Aquella digresión argumental, era, también, la constatación del profundo desconocimiento de León de Aranoa sobre lo que nos aguarda en el núcleo profundo del maravilloso mundo de la literatura mal llamada infantil. Santa no había leído a Bruno Bettelheim, ni probablemente nada que no fuese el Marca.

Pero la cuestión es que eso, dar la vuelta como un calcetín a la biblioteca de los viejos cuentos, se había convertido en el final del siglo XX, tiempo de postmodernidad y pensamiento débil, en una costumbre peligrosa que hubiera sumido en la depresión a profesores como Vladímir Propp. Entre otras cosas porque esa banalización caricaturesca del verdadero contenido de los cuentos maravillosos resulta altamente discutible. Discutible porque esa desmitificación se pretende progresista y contestataria, cuando en realidad huele a naftalina.
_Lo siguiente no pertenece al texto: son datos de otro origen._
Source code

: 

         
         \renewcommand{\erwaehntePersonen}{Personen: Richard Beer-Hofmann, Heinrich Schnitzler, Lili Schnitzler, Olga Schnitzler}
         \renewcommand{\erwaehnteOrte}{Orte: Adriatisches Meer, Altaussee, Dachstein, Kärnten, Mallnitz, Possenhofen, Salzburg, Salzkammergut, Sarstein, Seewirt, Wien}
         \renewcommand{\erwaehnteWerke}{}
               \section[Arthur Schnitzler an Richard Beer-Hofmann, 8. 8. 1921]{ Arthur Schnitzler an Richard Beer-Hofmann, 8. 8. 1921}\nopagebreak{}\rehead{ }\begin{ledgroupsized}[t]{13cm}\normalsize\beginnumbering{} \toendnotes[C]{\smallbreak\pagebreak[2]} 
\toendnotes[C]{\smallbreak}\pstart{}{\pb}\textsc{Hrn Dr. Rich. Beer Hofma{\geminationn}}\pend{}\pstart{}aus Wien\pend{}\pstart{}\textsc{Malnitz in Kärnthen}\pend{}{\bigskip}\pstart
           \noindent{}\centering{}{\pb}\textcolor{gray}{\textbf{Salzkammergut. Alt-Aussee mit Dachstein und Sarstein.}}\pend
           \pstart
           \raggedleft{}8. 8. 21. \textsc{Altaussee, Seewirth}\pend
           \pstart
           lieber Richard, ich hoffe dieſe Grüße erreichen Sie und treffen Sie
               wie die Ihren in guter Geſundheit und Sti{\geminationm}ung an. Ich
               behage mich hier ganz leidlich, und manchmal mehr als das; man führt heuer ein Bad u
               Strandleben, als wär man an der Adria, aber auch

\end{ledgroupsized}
Hace poco, todavía está en cartelera, el iconoclasta Fernando Colomo se atrevía a ironizar sobre la animadversión que algunos padres contemporáneos muestran ante legados como el de Walt Disney, ignorantes de que algunas apariencias engañan. Por ejemplo, precisamente a partir del estreno de Cruella se ha reiterado el magnetismo queer que desprenden algunos de sus personajes secundarios. Pregunten por el club de fans del Joker y verán que el Guasón, como lo llaman en latinoamérica, levanta pasiones más extremas que las que provoca el propio Batman.
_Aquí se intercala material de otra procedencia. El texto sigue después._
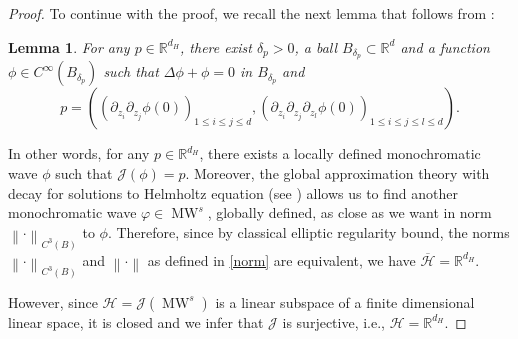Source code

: \documentclass{amsart}
\newtheorem{lemma}[theorem]{Lemma}
\theoremstyle{definition}
\theoremstyle{remark}
\def\RR{\mathbb{R}}
\renewcommand\leq\leqslant
\numberwithin{equation}{section}
\theoremstyle{definition}
\theoremstyle{remark}
\def\RR{\mathbb{R}}
\DeclareMathOperator\MW{MW}
\begin{document}
\begin{proof}
	To continue with the proof, we recall the next lemma that follows from \cite[Theorem 3.2]{Damon}:\begin{lemma}\label{Damon}
		For any $p\in \mathbb{R}^{d_H}$, there exist $\delta_p>0$, a ball $B_{\delta_p}\subset\mathbb{R}^d$ and a function $\phi\in C^\infty\left(B_{\delta_p}\right)$ such that $\Delta \phi+\phi=0$ in $B_{\delta_p}$ and \begin{equation}
			p=\left(\left(\partial_{z_i}\partial_{z_j}\phi(0)\right)_{1\leq i\leq j\leq d},\left(\partial_{z_i}\partial_{z_j}\partial_{z_l}\phi(0)\right)_{1\leq i\leq j\leq l\leq d}\right).
		\end{equation}
	\end{lemma}In other words, for any $p\in\RR^{d_H}$, there exists a locally defined monochromatic wave $\phi$ such that $\mathcal{J}(\phi)=p$. Moreover, the global approximation theory with decay for solutions to Helmholtz equation (see \cite[Chapter 1]{Mangeles}) allows us to find another monochromatic wave $\varphi\in\MW^s$, globally defined, as close as we want in norm $\left\|\cdot\right\|_{C^3\left(B\right)}$ to $\phi$. Therefore, since by classical elliptic regularity bound, the norms $\left\|\cdot\right\|_{C^3\left(B\right)}$ and $\left\|\cdot\right\|$ as defined in \eqref{norm} are equivalent, we have $\overline{\mathcal{H}}=\mathbb{R}^{d_H}$.
	
	 However, since $\mathcal{H}=\mathcal{J}\left(\MW^s\right)$ is a linear subspace of a finite dimensional linear space, it is closed and we infer that $\mathcal{J}$ is surjective, i.e., $\mathcal H=\mathbb R^{d_H}$.
	

\end{proof}
\end{document}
Los textos artísticos los carga el diablo; una cosa es la voluntad consciente del autor y otra la capacidad de significar lo que su subconsciente supura. Eso llevaba al disparate y/o al ridículo a los profesionales de la censura empeñados en amordazar la imaginación humana. Bajo esa voluntad de reivindicar al personaje de la vil Cruella, la pérfida amante de las pieles de 101 dálmatas, Gillespie conduce el encargo con desparpajo. Quien haya seguido el hacer de Craig Gillespie ya estaba avisado. En sus manos Cruella no podía ser un filme anodino.

Porque, ¿quién es este australiano que llegó a dirigir a Cruella casi por azar cuando tuvo que sustituir a Alex Timbers? En principio se trata de un profesional de amplios registros e irreconocible estilo. Autor de filmes tan diferentes y notables como: Lars y la chica de verdad y Yo, Tonya, Gillespie, afincado en Nueva York desde que tenía 19 años, asumió el reto de reemplazar a Timbers. Recordemos que Timbers reina en el mundo del musical y la escena de Broadway, es decir, que parece evidente que los productores pretendían hacer de Cruella un musical de alta coreografía y muchos efectos especiales.
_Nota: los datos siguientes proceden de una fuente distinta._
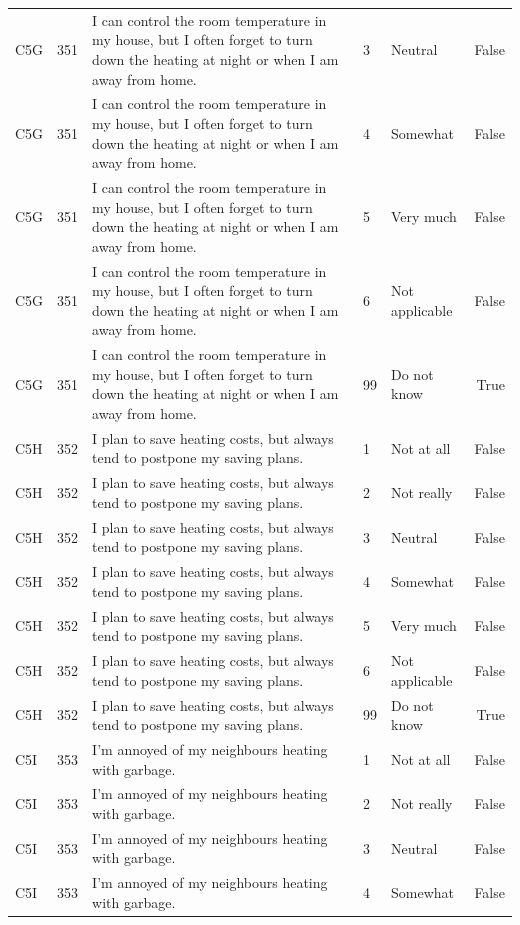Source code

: \begin{tabular}{lrlllr}
C5G & 351 & I can control the room temperature in my house, but I often forget to turn down the heating at night or when I am away from home. & 3 & Neutral & False \\
C5G & 351 & I can control the room temperature in my house, but I often forget to turn down the heating at night or when I am away from home. & 4 & Somewhat & False \\
C5G & 351 & I can control the room temperature in my house, but I often forget to turn down the heating at night or when I am away from home. & 5 & Very much & False \\
C5G & 351 & I can control the room temperature in my house, but I often forget to turn down the heating at night or when I am away from home. & 6 & Not applicable & False \\
C5G & 351 & I can control the room temperature in my house, but I often forget to turn down the heating at night or when I am away from home. & 99 & Do not know & True \\
C5H & 352 & I plan to save heating costs, but always tend to postpone my saving plans. & 1 & Not at all & False \\
C5H & 352 & I plan to save heating costs, but always tend to postpone my saving plans. & 2 & Not really & False \\
C5H & 352 & I plan to save heating costs, but always tend to postpone my saving plans. & 3 & Neutral & False \\
C5H & 352 & I plan to save heating costs, but always tend to postpone my saving plans. & 4 & Somewhat & False \\
C5H & 352 & I plan to save heating costs, but always tend to postpone my saving plans. & 5 & Very much & False \\
C5H & 352 & I plan to save heating costs, but always tend to postpone my saving plans. & 6 & Not applicable & False \\
C5H & 352 & I plan to save heating costs, but always tend to postpone my saving plans. & 99 & Do not know & True \\
C5I & 353 & I’m annoyed of my neighbours heating with garbage. & 1 & Not at all & False \\
C5I & 353 & I’m annoyed of my neighbours heating with garbage. & 2 & Not really & False \\
C5I & 353 & I’m annoyed of my neighbours heating with garbage. & 3 & Neutral & False \\
C5I & 353 & I’m annoyed of my neighbours heating with garbage. & 4 & Somewhat & False \\

\end{tabular}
Con la versión de la Disney de 1961 como referencia, con una banda sonora apabullante, con una alucinante exaltación del mundo de la alta costura, Cruella acaba cargando con el via crucis de un Edipo que desquiciaría al propio Freud. Aquí no hay envidia de pene alguno, aquí hay empoderamiento punkie de una huérfana muy cabreada. Emma Stone y Emma Thompson protagonizan un duelo vibrante, divertido, perverso y bien facturado. O sea, cine de evasión de consecuencias insospechadas.